The best of battle-plans is the most adaptable. 189 Perhaps Joffre had not looked to the British Expeditionary Force for such a contribution to the general end. Maunoury, by his original orders, was to cross the Ourcq toward Château-Thierry, driving Kluck up against Bülow; d’Espérey was to sweep up northward and meet him at right angles. The shifting of the greater part of the German I Army to the west of the Ourcq, and the consequent thinning of its connection with the II Army, displaced the action without changing its essential character. In the event, it was the British Army that led the northward movement 72 ; d’Espérey, who, at the outset, had four active corps and three divisions of reserve for a front of only 25 miles (from Jouy-le-Chatel to Sezanne), while quickly compelling the withdrawal of Bülow’s right, was able to give his neighbour, Foch, aid without which the whole victory would have been compromised.

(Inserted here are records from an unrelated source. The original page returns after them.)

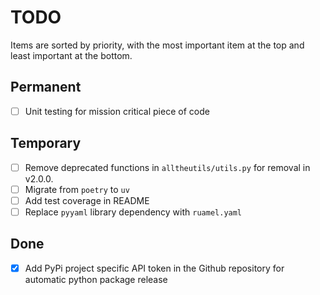 # TODO

<!-- All tasks are completed! -->

Items are sorted by priority, with the most important item at the top and least important at the bottom.

## Permanent

- [ ] Unit testing for mission critical piece of code

## Temporary

- [ ] Remove deprecated functions in `alltheutils/utils.py` for removal in v2.0.0.
- [ ] Migrate from `poetry` to `uv`
- [ ] Add test coverage in README
- [ ] Replace `pyyaml` library dependency with `ruamel.yaml`

## Done

- [x] Add PyPi project specific API token in the Github repository for automatic python package release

On the evening of September 9, General Franchet d’Espérey issued from his headquarters at Montmirail the following stirring message to his army:

Soldiers! On the memorable fields of Montmirail, Vauchamps, and Champaubert, which a century ago witnessed our ancestors’ victories over the Prussians of Blücher, our vigorous offensive has triumphed over the German resistance. Held on his flanks, his centre broken, the enemy is now retreating toward the east and north by forced marches. The most redoubtable Corps of old Prussia, the Westphalian, Hanoverian, and Brandenburg contingents, are falling back hurriedly before you.

This first success is only a prelude. The enemy is shaken, but not definitely beaten. You will still have to undergo severe hardships, to make long marches, to fight hard battles. May the image of your country soiled 190 by barbarians be ever before your eyes! Never has a complete sacrifice for it been more necessary.

While saluting the heroes who have fallen in the last few days, my thoughts turn toward you, the victors in the next battle. Forward, soldiers, for France!

At the time when the commander of the 5th Army penned these words, the situation was a singular one. The issue of the battle as a whole was, in fact, decided: the retreat of the three western, if not also of the next two, German armies had been ordered. Yet the only part of the Allied line that had been materially advanced was that before French and d’Espérey; and Foch, Langle, and Sarrail were still in a situation apparently desperate. Instead of being on the Marne between Epernay and Châlons, Foch’s centre was lying in fragments 30 miles to the south, at Faux and Salon, after the debacle of Fère Champènoise. Why, then, did Bülow beat a hasty retreat at about 5 p.m. on that critical day? We have done justice to the manœuvre of Grossetti’s Division; even if this had been executed six hours earlier, it could not have sufficed to produce a transformation so sudden and complete. To understand the German collapse, a wider stretch of the front at the hour named must be scrutinised. Its chief feature will be found in the length of Bülow’s right flank, extended no less than 40 miles from Château-Thierry to Corroy. Over against this flank were gathered three corps of the 5th and five divisions of the 9th Armies; while the German thrust was being made by only four Prussian corps with a few Saxon detachments. The disparity was greater in quality than in numbers. D’Espérey’s Corps were relatively fresh, and in high spirits; Bülow’s 191 were fagged and to some extent disorganised. In these circumstances, the detachment of the 10th Corps to Foch, and the attack of the 1st Corps at Corfelix and Le Thoult, would probably have an effect upon the German Command which the transfer of the 42nd Division to Linthes would emphasise. Grossetti’s movement might be risked; the possibility of a larger blow from the west against a flank of 40 miles could not be faced. On a smaller scale, the Saxons were in like danger from the east, where the 21st Corps, just detrained from the Vosges, had made a disturbing appearance during the day. The German centre had had too much and too little success—too little to give an immediate decision, too much, and at too heavy a price, for the security of its own formation.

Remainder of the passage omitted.